▶ Data provided:

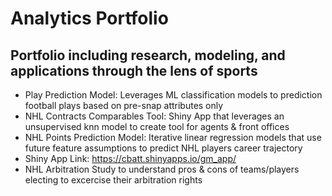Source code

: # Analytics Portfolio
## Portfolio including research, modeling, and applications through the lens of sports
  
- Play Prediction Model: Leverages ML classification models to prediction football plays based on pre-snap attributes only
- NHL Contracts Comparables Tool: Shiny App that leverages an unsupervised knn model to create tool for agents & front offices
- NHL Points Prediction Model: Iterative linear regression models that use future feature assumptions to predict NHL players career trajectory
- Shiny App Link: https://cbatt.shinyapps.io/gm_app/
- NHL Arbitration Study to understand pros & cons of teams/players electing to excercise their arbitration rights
--
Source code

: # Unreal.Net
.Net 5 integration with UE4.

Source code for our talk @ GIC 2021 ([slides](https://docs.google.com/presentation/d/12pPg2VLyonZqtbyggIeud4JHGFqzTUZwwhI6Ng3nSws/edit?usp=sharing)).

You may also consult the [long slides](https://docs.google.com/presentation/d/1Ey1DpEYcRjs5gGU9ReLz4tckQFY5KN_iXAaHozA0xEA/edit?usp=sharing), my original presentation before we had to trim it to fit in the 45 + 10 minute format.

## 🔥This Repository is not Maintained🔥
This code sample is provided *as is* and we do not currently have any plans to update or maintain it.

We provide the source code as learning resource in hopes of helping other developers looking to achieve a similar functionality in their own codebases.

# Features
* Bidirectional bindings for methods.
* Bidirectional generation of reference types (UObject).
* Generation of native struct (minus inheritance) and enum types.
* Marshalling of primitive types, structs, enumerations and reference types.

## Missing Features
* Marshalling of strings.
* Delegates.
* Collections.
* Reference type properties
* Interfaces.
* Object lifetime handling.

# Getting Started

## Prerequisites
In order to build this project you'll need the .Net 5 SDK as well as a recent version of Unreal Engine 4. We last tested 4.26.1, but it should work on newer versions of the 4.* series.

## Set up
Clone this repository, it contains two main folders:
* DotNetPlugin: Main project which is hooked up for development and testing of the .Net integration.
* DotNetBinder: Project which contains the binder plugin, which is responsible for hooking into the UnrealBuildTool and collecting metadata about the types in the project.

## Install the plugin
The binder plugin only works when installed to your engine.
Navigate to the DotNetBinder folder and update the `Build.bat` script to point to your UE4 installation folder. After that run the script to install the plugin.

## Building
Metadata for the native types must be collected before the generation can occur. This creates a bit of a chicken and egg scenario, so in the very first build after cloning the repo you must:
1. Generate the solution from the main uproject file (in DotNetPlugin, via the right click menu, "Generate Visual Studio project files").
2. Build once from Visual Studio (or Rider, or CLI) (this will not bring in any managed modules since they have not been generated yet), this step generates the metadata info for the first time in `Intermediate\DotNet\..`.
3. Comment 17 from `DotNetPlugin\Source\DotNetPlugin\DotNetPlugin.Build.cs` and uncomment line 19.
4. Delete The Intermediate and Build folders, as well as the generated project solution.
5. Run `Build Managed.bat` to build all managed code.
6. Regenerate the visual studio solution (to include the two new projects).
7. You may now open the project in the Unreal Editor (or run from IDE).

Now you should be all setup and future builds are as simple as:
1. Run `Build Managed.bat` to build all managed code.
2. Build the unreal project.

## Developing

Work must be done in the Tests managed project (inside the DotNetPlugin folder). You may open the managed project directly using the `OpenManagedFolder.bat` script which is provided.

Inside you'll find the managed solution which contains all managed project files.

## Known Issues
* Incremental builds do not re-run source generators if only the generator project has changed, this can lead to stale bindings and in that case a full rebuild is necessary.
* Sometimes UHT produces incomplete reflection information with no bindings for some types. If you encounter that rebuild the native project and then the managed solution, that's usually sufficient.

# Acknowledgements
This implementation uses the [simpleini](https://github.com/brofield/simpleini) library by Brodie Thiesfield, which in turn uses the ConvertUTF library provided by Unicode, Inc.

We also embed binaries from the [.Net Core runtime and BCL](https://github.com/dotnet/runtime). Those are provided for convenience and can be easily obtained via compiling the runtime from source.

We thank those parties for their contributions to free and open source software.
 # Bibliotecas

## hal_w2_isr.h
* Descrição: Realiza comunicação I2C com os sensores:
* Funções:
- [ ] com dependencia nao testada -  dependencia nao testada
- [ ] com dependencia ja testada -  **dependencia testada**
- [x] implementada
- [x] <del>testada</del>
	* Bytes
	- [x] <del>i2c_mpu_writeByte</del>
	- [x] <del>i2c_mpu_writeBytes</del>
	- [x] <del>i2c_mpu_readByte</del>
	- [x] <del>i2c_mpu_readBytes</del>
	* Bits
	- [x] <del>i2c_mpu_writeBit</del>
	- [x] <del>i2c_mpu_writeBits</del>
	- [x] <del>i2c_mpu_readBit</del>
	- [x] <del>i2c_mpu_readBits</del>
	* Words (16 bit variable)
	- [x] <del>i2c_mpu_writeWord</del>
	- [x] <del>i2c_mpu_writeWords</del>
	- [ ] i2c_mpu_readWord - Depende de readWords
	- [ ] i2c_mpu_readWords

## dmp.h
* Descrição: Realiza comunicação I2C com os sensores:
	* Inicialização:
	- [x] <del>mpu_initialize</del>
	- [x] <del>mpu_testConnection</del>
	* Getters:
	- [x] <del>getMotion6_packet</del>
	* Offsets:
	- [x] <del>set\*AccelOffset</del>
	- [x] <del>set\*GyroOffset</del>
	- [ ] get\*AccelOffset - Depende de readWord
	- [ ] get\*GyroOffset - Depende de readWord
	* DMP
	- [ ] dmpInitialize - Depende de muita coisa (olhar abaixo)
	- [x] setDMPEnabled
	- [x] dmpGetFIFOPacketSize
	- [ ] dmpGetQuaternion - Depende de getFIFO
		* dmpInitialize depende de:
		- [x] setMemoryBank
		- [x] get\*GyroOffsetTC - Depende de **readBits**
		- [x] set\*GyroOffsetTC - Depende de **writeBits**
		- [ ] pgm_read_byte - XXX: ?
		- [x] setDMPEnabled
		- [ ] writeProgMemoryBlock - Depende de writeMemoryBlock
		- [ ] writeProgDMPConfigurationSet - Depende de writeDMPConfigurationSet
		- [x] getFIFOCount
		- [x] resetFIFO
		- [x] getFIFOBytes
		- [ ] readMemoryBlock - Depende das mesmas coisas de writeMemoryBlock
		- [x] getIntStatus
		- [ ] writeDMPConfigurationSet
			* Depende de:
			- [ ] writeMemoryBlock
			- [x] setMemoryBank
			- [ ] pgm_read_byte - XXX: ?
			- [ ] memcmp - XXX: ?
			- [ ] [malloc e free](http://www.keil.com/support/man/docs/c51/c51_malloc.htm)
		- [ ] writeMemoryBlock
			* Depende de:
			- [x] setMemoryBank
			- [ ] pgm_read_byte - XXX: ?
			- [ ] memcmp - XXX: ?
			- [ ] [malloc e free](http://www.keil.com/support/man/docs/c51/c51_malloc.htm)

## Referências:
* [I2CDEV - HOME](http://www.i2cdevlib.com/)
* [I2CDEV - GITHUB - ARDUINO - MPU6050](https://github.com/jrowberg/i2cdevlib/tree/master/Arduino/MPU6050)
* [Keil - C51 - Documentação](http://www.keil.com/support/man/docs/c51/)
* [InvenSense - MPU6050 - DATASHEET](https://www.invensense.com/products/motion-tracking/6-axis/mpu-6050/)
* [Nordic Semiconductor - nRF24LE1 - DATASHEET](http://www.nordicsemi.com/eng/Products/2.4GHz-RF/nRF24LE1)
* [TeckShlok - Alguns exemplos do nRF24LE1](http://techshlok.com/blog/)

▶ Your task: Across the entries above, work out the count of lines that hold the word "DotNetPlugin", and state that number alone.

▶ Problem solution: 4